Charles Spurgeon had a distaste for “modern thought”. He said, “We are satisfied with the theology of the Puritans.”
Nobody wants to pick on the beloved Spurgeon. But how much better off he would have been to say, “We are satisfied with the theology of the BIble.”
Spurgeon suffered from bouts of depression.
In the reading of many of his sermons and several biographies of his life, I am convinced that the catalyst, if not the cause, of his depression was his immersion in the Puritans.
Whether connected physiologically to his brain chemistry or not, I’m convinced that his depression was brought on by the confusion he was subjected to by the Puritans.
1. His Bible taught him to gaze upon Christ…
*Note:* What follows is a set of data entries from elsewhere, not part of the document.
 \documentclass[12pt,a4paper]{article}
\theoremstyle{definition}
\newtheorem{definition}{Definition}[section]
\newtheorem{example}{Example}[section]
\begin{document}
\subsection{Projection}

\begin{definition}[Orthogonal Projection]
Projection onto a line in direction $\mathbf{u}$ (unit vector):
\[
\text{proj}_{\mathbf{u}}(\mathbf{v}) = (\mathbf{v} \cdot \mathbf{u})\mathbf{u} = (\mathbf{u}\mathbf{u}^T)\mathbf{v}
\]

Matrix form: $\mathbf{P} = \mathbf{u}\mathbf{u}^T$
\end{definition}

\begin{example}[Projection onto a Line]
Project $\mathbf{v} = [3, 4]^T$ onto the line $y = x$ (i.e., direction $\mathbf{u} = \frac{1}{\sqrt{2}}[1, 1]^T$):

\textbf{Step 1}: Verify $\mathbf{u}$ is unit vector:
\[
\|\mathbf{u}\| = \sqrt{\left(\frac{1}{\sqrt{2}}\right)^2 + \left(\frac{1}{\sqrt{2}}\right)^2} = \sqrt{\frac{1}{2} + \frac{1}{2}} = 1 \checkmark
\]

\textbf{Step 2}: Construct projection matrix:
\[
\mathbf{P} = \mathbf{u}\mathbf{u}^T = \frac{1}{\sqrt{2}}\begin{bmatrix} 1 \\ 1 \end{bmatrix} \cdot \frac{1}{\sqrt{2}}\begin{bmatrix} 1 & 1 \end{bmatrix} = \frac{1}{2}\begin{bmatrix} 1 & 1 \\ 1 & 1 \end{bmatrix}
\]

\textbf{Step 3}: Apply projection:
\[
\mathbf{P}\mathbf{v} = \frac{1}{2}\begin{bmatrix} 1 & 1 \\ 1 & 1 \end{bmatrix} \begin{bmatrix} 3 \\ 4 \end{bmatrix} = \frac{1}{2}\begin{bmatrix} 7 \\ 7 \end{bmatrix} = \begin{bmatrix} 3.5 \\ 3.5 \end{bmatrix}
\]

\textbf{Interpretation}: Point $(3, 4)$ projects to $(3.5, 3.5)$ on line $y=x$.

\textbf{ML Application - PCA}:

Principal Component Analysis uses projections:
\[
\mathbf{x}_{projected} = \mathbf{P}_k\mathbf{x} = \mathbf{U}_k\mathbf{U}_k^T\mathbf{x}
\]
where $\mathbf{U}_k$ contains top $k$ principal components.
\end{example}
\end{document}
…the Puritans taught him to look to himself in introspective examination of his wicked and deceitful heart.
2. His Bible taught him “It is finished”…
…the Puritans taught him that he must “persevere”…or else.
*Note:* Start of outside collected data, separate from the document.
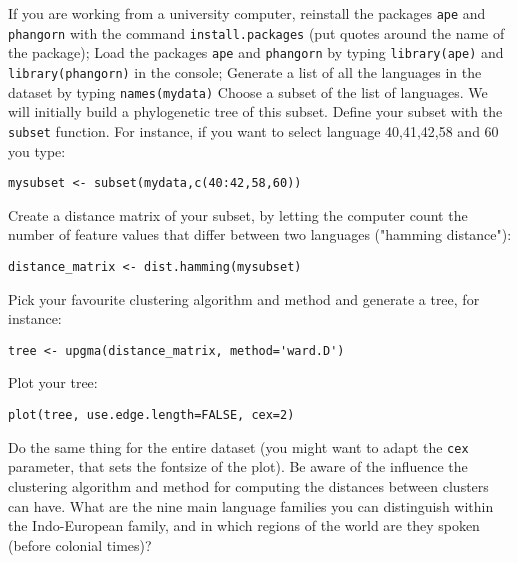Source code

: \documentclass[a4paper, 9pt]{article}
\begin{document}
\begin{exercise}
\action If you are working from a university computer, reinstall the packages \verb|ape| and \verb|phangorn| with the command \verb|install.packages| (put quotes around the name of the package);
\action Load the packages \verb|ape| and \verb|phangorn| by typing \verb|library(ape)| and \verb|library(phangorn)| in the console;
\action Generate a list of all the languages in the dataset by typing \verb|names(mydata)|
\action Choose a subset of the list of languages. We will initially build a phylogenetic tree of this subset.
\action Define your subset with the \verb|subset| function. For instance, if you want to select language 40,41,42,58 and 60 you type:
\begin{lstlisting}
mysubset <- subset(mydata,c(40:42,58,60))
\end{lstlisting}
\action Create a distance matrix of your subset, by letting the computer count the number of feature values that differ between two languages ("hamming distance"):\begin{lstlisting}
distance_matrix <- dist.hamming(mysubset)
\end{lstlisting}
\action Pick your favourite clustering algorithm and method and generate a tree, for instance:\begin{lstlisting}
tree <- upgma(distance_matrix, method='ward.D')
\end{lstlisting}
\action Plot your tree:\begin{lstlisting}
plot(tree, use.edge.length=FALSE, cex=2)
\end{lstlisting}
\action Do the same thing for the entire dataset (you might want to adapt the \verb|cex| parameter, that sets the fontsize of the plot). Be aware of the influence the clustering algorithm and method for computing the distances between clusters can have.
\askstar What are the nine main language families you can distinguish within the Indo-European family, and in which regions of the world are they spoken (before colonial times)?
\end{exercise}

\printbibliography
\end{document}
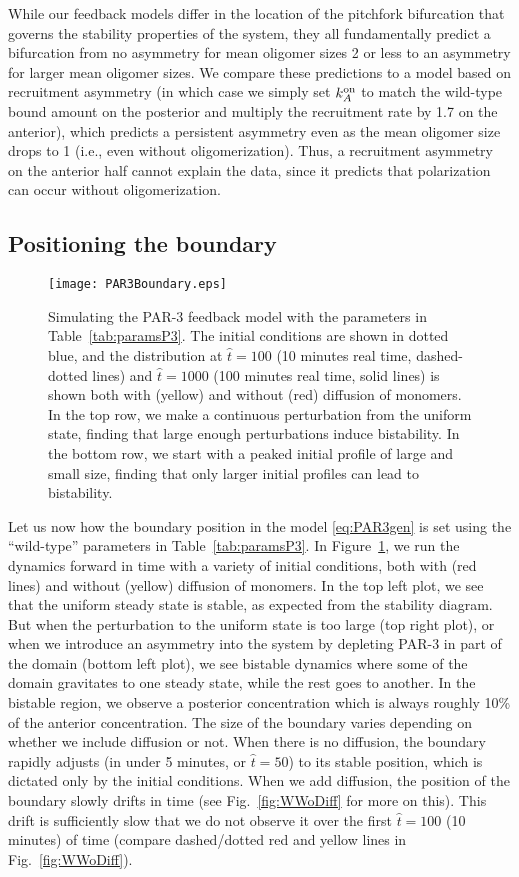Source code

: \documentclass[11pt]{article}
\newcommand{\6}[1]{#1_{\text{6}}}
\newcommand{\3}[1]{#1_{\text{3}}}
\begin{document}
While our feedback models differ in the location of the pitchfork bifurcation that governs the stability properties of the system, they all fundamentally predict a bifurcation from no asymmetry for mean oligomer sizes 2 or less to an asymmetry for larger mean oligomer sizes. We compare these predictions to a model based on recruitment asymmetry (in which case we simply set $k^\text{on}_A$ to match the wild-type bound amount on the posterior and multiply the recruitment rate by 1.7 on the anterior), which predicts a persistent asymmetry even as the mean oligomer size drops to 1 (i.e., even without oligomerization). Thus, a recruitment asymmetry on the anterior half cannot explain the data, since it predicts that polarization can occur without oligomerization. 

\subsection{Positioning the boundary}
\begin{figure}
\centering
\texttt{[image: PAR3Boundary.eps]}
\caption{\label{fig:P3FBBd}Simulating the PAR-3 feedback model with the parameters in Table\ \ref{tab:paramsP3}. The initial conditions are shown in dotted blue, and the distribution at $\hat t = 100$ (10 minutes real time, dashed-dotted lines) and $\hat t = 1000$ (100 minutes real time, solid lines) is shown both with (yellow) and without (red) diffusion of monomers. In the top row, we make a continuous perturbation from the uniform state, finding that large enough perturbations induce bistability. In the bottom row, we start with a peaked initial profile of large and small size, finding that only larger initial profiles can lead to bistability. }
\end{figure}

Let us now how the boundary position in the model \eqref{eq:PAR3gen} is set using the ``wild-type'' parameters in Table\ \ref{tab:paramsP3}. In Figure\ \ref{fig:P3FBBd}, we run the dynamics forward in time with a variety of initial conditions, both with (red lines) and without (yellow) diffusion of monomers. In the top left plot, we see that the uniform steady state is stable, as expected from the stability diagram. But when the perturbation to the uniform state is too large (top right plot), or when we introduce an asymmetry into the system by depleting PAR-3 in part of the domain (bottom left plot), we see bistable dynamics where some of the domain gravitates to one steady state, while the rest goes to another. In the bistable region, we observe a posterior concentration which is always roughly 10\% of the anterior concentration. The size of the boundary varies depending on whether we include diffusion or not. When there is no diffusion, the boundary rapidly adjusts (in under 5 minutes, or $\hat t = 50$) to its stable position, which is dictated only by the initial conditions. When we add diffusion, the position of the boundary slowly drifts in time (see Fig.\ \ref{fig:WWoDiff} for more on this). This drift is sufficiently slow that we do not observe it over the first $\hat t =100$ (10 minutes) of time (compare dashed/dotted red and yellow lines in Fig.\ \ref{fig:WWoDiff}).
\end{document}
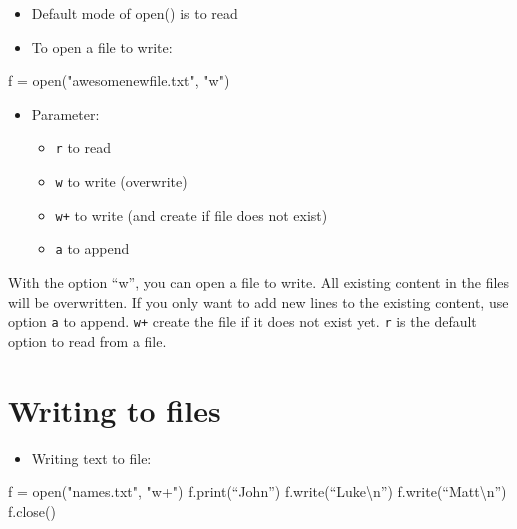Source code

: \documentclass[
  letterpaper,
]{scrbook}
\newenvironment{Shaded}{\begin{snugshade}}{\end{snugshade}}
\newcommand{\BuiltInTok}[1]{\textcolor[rgb]{0.00,0.23,0.31}{#1}}
\newcommand{\NormalTok}[1]{\textcolor[rgb]{0.00,0.23,0.31}{#1}}
\newcommand{\OperatorTok}[1]{\textcolor[rgb]{0.37,0.37,0.37}{#1}}
\newcommand{\StringTok}[1]{\textcolor[rgb]{0.13,0.47,0.30}{#1}}
\providecommand{\tightlist}{%
  \setlength{\itemsep}{0pt}\setlength{\parskip}{0pt}}
\begin{document}

\begin{itemize}
\tightlist
\item
  Default mode of open() is to read
\item
  To open a file to write:
\end{itemize}

\begin{Shaded}
\begin{Highlighting}[]
\NormalTok{f }\OperatorTok{=} \BuiltInTok{open}\NormalTok{(}\StringTok{"awesomenewfile.txt"}\NormalTok{, }\StringTok{"w"}\NormalTok{)}
\end{Highlighting}
\end{Shaded}

\begin{itemize}
\tightlist
\item
  Parameter:

  \begin{itemize}
  \tightlist
  \item
    \texttt{r} to read
  \item
    \texttt{w} to write (overwrite)
  \item
    \texttt{w+} to write (and create if file does not exist)
  \item
    \texttt{a} to append
  \end{itemize}
\end{itemize}

With the option ``w'', you can open a file to write. All existing
content in the files will be overwritten. If you only want to add new
lines to the existing content, use option \texttt{a} to append.
\texttt{w+} create the file if it does not exist yet. \texttt{r} is the
default option to read from a file.

\section*{Writing to files}\label{writing-to-files-1}


\begin{itemize}
\tightlist
\item
  Writing text to file:
\end{itemize}

\begin{Shaded}
\begin{Highlighting}[]
\NormalTok{f }\OperatorTok{=} \BuiltInTok{open}\NormalTok{(}\StringTok{"names.txt"}\NormalTok{, }\StringTok{"w+"}\NormalTok{)}
\NormalTok{f.}\BuiltInTok{print}\NormalTok{(“John”)}
\NormalTok{f.write(“Luke\textbackslash{}n”)}
\NormalTok{f.write(“Matt\textbackslash{}n”)}
\NormalTok{f.close()}
\end{Highlighting}
\end{Shaded}
\end{document}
3. His Bible taught him that the New Covenant was unilateral, accomplished entirely by God…
…the Puritans dragged him over the blessing/cursing coals of the Old Covenant, never rightly dividing the Old from the New, a la Hebrews 8.
4. His Bible taught him that he was a Saint who sins…
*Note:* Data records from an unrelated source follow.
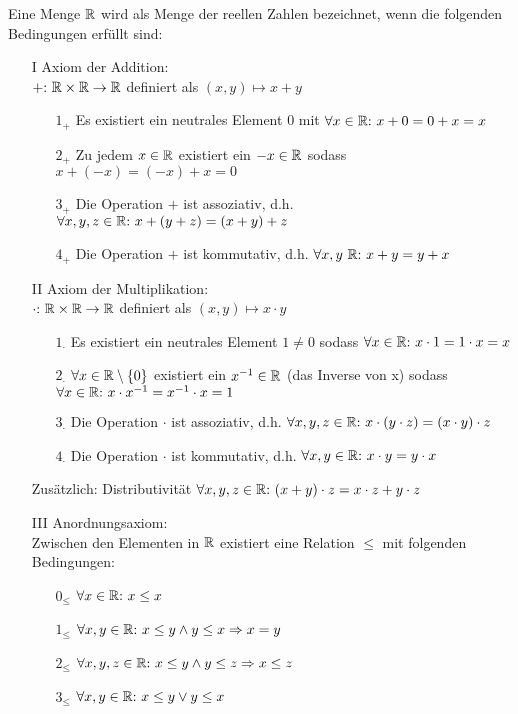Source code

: 
	Eine Menge $\mathbb{R}$ wird als Menge der reellen Zahlen bezeichnet, wenn die folgenden Bedingungen erfüllt sind:
	
	\begin{enumerate}
		
		\item[I] Axiom der Addition:\\
		$+{:}\  \mathbb{R} \times \mathbb{R} \to \mathbb{R}$ definiert als $(x, y) \mapsto x+y$
		\begin{enumerate}
			\item [$1_+$] Es existiert ein neutrales Element $0$ mit $\forall x \in \mathbb{R}{:}\  x + 0 = 0 + x = x$
			\item [$2_+$] Zu jedem $x \in \mathbb{R}$ existiert ein $-x \in \mathbb{R}$ sodass $x + (-x) = (-x) + x = 0$
			\item [$3_+$] Die Operation $+$ ist assoziativ, d.h. $\forall x,y,z \in \mathbb{R}{:}\  x+(y+z) = (x+y)+z$
			\item [$4_+$] Die Operation $+$ ist kommutativ, d.h. $\forall x,y \ \mathbb{R}{:}\  x + y = y + x$
		\end{enumerate}
	
		\item [II] Axiom der Multiplikation:\\
		$\cdot{:}\  \mathbb{R} \times \mathbb{R} \to \mathbb{R}$ definiert als $(x,y) \mapsto x\cdot y$
		\begin{enumerate}
			\item [$1_\cdot$] Es existiert ein neutrales Element $1\neq 0$ sodass $\forall x \in \mathbb{R}{:}\  x\cdot 1 = 1 \cdot x = x$
			\item [$2_\cdot$] $\forall x \in \mathbb{R} \setminus \{0\}$ existiert ein $x^{-1} \in \mathbb{R}$ (das Inverse von x) sodass \newline $\forall x \in \mathbb{R}{:}\  x \cdot x^{-1} = x ^ {-1} \cdot x = 1$
			\item [$3_\cdot$] Die Operation $\cdot$ ist assoziativ, d.h. $\forall x,y,z \in \mathbb{R}{:}\  x\cdot (y\cdot z) = (x\cdot y) \cdot z$
			\item [$4_\cdot$] Die Operation $\cdot$ ist kommutativ, d.h. $\forall x,y \in \mathbb{R}{:}\  x\cdot y = y\cdot x$
		\end{enumerate}
	
		\item[ ] Zusätzlich: Distributivität $\forall x,y,z \in \mathbb{R}{:}\  (x+y) \cdot z = x\cdot z + y\cdot z$
		
		\item [III] Anordnungsaxiom:\\
		Zwischen den Elementen in $\mathbb{R}$ existiert eine Relation $\leq$ mit folgenden Bedingungen:
		\begin{enumerate}
			\item [$0_\leq$] $\forall x \in \mathbb{R}{:}\  x \leq x$
			\item [$1_\leq$] $\forall x,y \in \mathbb{R}{:}\  x \leq y \land y \leq x \Rightarrow x = y$
			\item [$2_\leq$] $\forall x,y,z \in \mathbb{R}{:}\  x \leq y \land y \leq z \Rightarrow x \leq z$
			\item [$3_\leq$] $\forall x,y \in \mathbb{R}{:}\  x \leq y \lor y \leq x$
		\end{enumerate}
	

\end{enumerate}
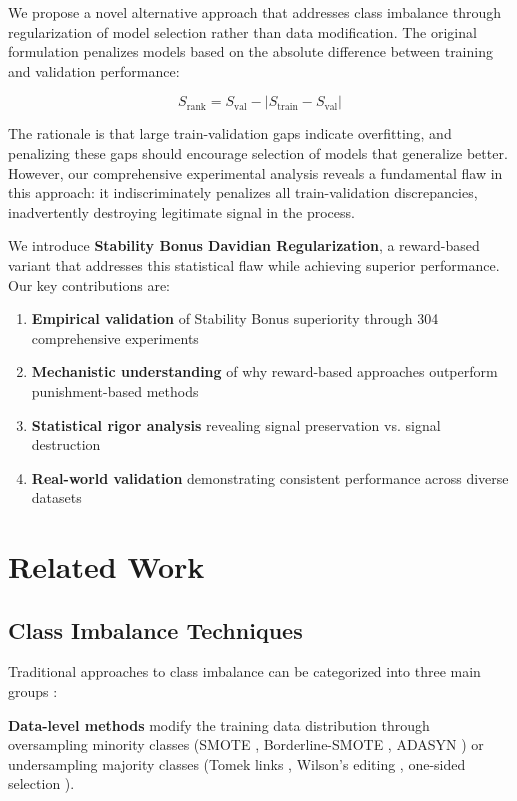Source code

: \documentclass[11pt,twocolumn]{article}
\begin{document}
We propose a novel alternative approach that addresses class imbalance through regularization of model selection rather than data modification. The original formulation penalizes models based on the absolute difference between training and validation performance:

\begin{equation}
S_{\text{rank}} = S_{\text{val}} - |S_{\text{train}} - S_{\text{val}}|
\end{equation}

The rationale is that large train-validation gaps indicate overfitting, and penalizing these gaps should encourage selection of models that generalize better. However, our comprehensive experimental analysis reveals a fundamental flaw in this approach: it indiscriminately penalizes all train-validation discrepancies, inadvertently destroying legitimate signal in the process.

We introduce \textbf{Stability Bonus Davidian Regularization}, a reward-based variant that addresses this statistical flaw while achieving superior performance. Our key contributions are:

\begin{enumerate}
    \item \textbf{Empirical validation} of Stability Bonus superiority through 304 comprehensive experiments
    \item \textbf{Mechanistic understanding} of why reward-based approaches outperform punishment-based methods
    \item \textbf{Statistical rigor analysis} revealing signal preservation vs. signal destruction
    \item \textbf{Real-world validation} demonstrating consistent performance across diverse datasets
\end{enumerate}

\section{Related Work}

\subsection{Class Imbalance Techniques}
Traditional approaches to class imbalance can be categorized into three main groups \cite{fernandez2018learning,haixiang2017learning}:

\textbf{Data-level methods} modify the training data distribution through oversampling minority classes (SMOTE \cite{chawla2002smote}, Borderline-SMOTE \cite{han2005borderline}, ADASYN \cite{he2008adasyn}) or undersampling majority classes (Tomek links \cite{tomek1976two}, Wilson's editing \cite{wilson1972asymptotic}, one-sided selection \cite{kubat1997addressing}).
\end{document}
…the Puritans taught him that he was a Sinner who was also sorta a Saint.
5. His Bible taught him that sin shall no longer be master over us because we are not under law, but under grace…
…the Puritans taught him that he might have been initially saved by grace, but he surely was now under law.
6. His Bible taught him that he had been given a new heart by God, one that loves Christ and hates sin…
…the Puritans taught him that his heart was deceitful and desperately wicked, confusing the regenerate with the unregenerate.
7. His Bible taught him that he could rejoice in the assurance of his salvation…
…the Puritans taught him, “Not so fast, Buster! Do you KNOW you’re saved? 100% sure? C’mon, you know what a wretched creature you are! Will you stay till the end? That’s the question! Are you properly aware of your sin, such that you daily grovel and weep and mourn for it? I didn’t think so! You probably don’t even weep and wail for the lost, do you? Huh?! Huh?! And you call yourself a preacher! You may fancy yourself a worker for God, but do you match US? Do you put in 18 hours a day? Do you visit the poor and needy and lost until you’re exhausted? I didn’t think so. Not so fast, Buster!”
8. His Bible taught him that if he would walk by the Spirit, he would not fulfill the lusts of the flesh…
…the Puritans taught him that if he would not fulfill the lusts of the flesh, he MAY be able to walk by the Spirit.
9. His Bible taught him, “Stand fast therefore in the liberty by which Christ has made us free, and do not be entangled again with a yoke of bondage…”
…the Puritans taught him that if he strived hard enough, he might rid himself of his bondage, though they weren’t too sure, since they had not rid themselves of theirs.
Obviously there were exceptions to the above caricature of the Puritans. They themselves were confused many times, and so it’s no surprise that they would confuse others.
But such mingling of Old Covenant and New Covenant means mingling grace and works, freedom and bondage, joy and condemnation, assurance and doubt.
And it’s not just Spurgeon. Such confusion is the norm when one immerses themselves in Covenant Theology.
We don’t need “modern thought”.
We need ancient New Covenant thought.